If a class is accessed outside its package, provide accessor methods.

If a class is package-private or is a private nested class, there is nothing inherently wrong with exposing its data fields.

Minimise mutability

An immutable class is simply a class whose instances cannot be modified. Immutable classes are easier to design, implement, and use than mutable classes. They are less prone to error and are more secure.

  1. Don’t provide methods that modify the object’s state (mutators).
  2. Ensure that the class can’t be extended.
  3. Make all fields final.
  4. Make all fields private.
  5. Ensure exclusive access to any mutable components.

Returning new objects on operations is known as functional approach because methods return the result of applying a function to their operand, without modifying it. Contrast it to the procedural or imperative approach in which methods apply a procedure to their operand, causing its state to change. Method names in immutable objects are prepositions (such as plus) rather than names (such as add).

Advantages of immutable objects:

  • Simple.
  • Inherently thread-safe; they require no synchronisation.
  • Can be shared freely.
  • Not only you can share immutable objects, but they can share their internals.
  • Make great building blocks for other objects.
  • Provide failure atomicity for free. There is no possibility of temporary inconsistency.

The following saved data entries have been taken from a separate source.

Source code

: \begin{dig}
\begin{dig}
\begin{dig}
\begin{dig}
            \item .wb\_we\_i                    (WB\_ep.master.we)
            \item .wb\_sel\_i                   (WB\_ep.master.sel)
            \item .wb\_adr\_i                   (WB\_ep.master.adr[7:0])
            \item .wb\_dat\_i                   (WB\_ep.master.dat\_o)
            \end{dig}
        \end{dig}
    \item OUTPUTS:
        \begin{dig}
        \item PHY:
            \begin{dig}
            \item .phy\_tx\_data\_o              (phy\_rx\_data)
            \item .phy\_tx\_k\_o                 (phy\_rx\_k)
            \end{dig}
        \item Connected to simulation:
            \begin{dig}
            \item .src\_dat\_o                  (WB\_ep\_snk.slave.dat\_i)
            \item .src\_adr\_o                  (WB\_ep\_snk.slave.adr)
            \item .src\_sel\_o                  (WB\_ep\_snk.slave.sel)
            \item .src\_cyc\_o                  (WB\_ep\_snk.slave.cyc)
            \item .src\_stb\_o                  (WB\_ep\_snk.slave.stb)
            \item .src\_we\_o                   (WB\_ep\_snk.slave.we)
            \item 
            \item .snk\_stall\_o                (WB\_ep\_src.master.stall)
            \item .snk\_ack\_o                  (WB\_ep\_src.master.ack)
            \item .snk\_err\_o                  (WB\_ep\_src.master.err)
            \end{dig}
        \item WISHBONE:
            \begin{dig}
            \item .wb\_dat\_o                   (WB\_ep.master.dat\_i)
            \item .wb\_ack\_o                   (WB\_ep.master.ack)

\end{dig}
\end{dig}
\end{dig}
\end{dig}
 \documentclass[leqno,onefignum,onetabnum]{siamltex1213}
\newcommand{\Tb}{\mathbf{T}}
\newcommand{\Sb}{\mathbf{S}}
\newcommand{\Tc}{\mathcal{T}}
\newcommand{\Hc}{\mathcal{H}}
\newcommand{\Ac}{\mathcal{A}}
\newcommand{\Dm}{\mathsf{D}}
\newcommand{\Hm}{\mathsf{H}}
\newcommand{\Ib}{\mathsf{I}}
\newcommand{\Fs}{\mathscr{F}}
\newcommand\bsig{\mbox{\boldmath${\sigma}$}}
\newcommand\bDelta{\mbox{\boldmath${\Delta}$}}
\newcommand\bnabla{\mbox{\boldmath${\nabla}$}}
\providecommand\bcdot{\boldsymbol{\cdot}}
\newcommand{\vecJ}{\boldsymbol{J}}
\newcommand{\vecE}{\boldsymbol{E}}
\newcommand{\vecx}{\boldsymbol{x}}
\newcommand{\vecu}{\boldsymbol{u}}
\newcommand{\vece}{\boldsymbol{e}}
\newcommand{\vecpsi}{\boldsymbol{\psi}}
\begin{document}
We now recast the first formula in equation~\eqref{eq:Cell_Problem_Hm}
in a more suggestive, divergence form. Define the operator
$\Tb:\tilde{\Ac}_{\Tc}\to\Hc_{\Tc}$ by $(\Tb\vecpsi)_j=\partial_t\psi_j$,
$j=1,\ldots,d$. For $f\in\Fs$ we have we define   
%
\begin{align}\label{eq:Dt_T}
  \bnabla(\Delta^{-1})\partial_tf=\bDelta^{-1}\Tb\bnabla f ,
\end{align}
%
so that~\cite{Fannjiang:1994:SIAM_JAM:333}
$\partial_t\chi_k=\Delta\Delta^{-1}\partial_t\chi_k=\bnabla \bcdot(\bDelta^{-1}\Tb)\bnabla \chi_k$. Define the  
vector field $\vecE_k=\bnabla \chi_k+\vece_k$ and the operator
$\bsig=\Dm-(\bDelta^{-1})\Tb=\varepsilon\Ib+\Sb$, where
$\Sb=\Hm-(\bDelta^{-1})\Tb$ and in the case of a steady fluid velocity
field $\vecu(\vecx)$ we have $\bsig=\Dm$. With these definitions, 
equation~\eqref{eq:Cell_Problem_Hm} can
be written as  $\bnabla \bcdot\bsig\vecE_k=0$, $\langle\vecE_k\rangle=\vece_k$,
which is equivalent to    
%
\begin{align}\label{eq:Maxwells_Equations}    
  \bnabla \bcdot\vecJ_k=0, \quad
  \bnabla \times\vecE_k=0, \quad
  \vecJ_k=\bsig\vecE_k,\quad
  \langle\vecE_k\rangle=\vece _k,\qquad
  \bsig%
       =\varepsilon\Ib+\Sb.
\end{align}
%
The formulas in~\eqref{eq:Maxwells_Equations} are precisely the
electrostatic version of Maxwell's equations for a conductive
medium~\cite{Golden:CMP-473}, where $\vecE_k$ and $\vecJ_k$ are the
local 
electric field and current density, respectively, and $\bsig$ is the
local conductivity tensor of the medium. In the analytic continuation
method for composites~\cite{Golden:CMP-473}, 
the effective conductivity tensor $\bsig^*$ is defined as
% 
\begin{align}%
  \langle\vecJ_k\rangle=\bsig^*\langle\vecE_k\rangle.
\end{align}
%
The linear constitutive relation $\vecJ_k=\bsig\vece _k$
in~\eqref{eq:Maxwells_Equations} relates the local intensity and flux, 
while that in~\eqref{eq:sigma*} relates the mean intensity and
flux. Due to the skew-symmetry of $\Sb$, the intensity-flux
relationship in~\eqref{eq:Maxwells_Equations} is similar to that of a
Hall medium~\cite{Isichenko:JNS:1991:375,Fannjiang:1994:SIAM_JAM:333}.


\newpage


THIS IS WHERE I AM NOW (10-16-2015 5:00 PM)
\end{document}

The main disadvantage immutable objects have is that they require a separate object for each distinct value.

Classes should be immutable unless there’s a very good reason to make them mutable.

If a class cannot be made immutable, limit its mutability as much as possible. Declare every field private final unless there’s a good reason to do otherwise.

Constructors should create fully initialised objects with all of their invariants established.

Favour composition over inheritance

Using inheritance inappropriately lead to fragile software. It is safe to use inheritance within a package where programmers have classes and subclasses under control. It is safe to use inheritance when extending classes specifically designed and documented for extension.

Unlike method invocation, implementation inheritance violates encapsulation. Subclasses depend on the implementation details of its superclass for its proper function.

To avoid fragility use composition and forwarding instead of inheritance, especially if an appropriate interface to implement a wrapper exists. Wrapper classes are not only more robust than subclasses, they are also more powerful.

Design and document for inheritance or else prohibit it

The class must document its self-use of overridable methods.

A class may have to provide hooks into its internal workings in the form of judiciously chosen protected methods.

The only way to test a class designed for inheritance is to write subclasses.

You must test your class by writing subclasses before you release it.

Constructors must not invoke overridable methods. Superclass constructor runs before the subclass constructor. If the overriding method depends on any initialisation performed by the subclass constructor, the method will not behave as expected.

public class Super {
    // Broken - constructor invokes an overridable method
    public Super() {
        overrideMe();
    }

    public void overrideMe() {
    }
}

public final class Sub extends Super {
    // Blank final, set by constructor
    private final Instant instant;

    Sub() {
        instant = Instant.now();
    }

    // Overriding method invoked by superclass constructor
    @Override public void overrideMe() {
        System.out.println(instant);
    }

    public static void main(String[] args) {
        Sub sub = new Sub();//null
        sub.overrideMe();//instant
    }
}

Same restriction applies to clone and readObject, they should not invoke overridable methods, directly or indirectly.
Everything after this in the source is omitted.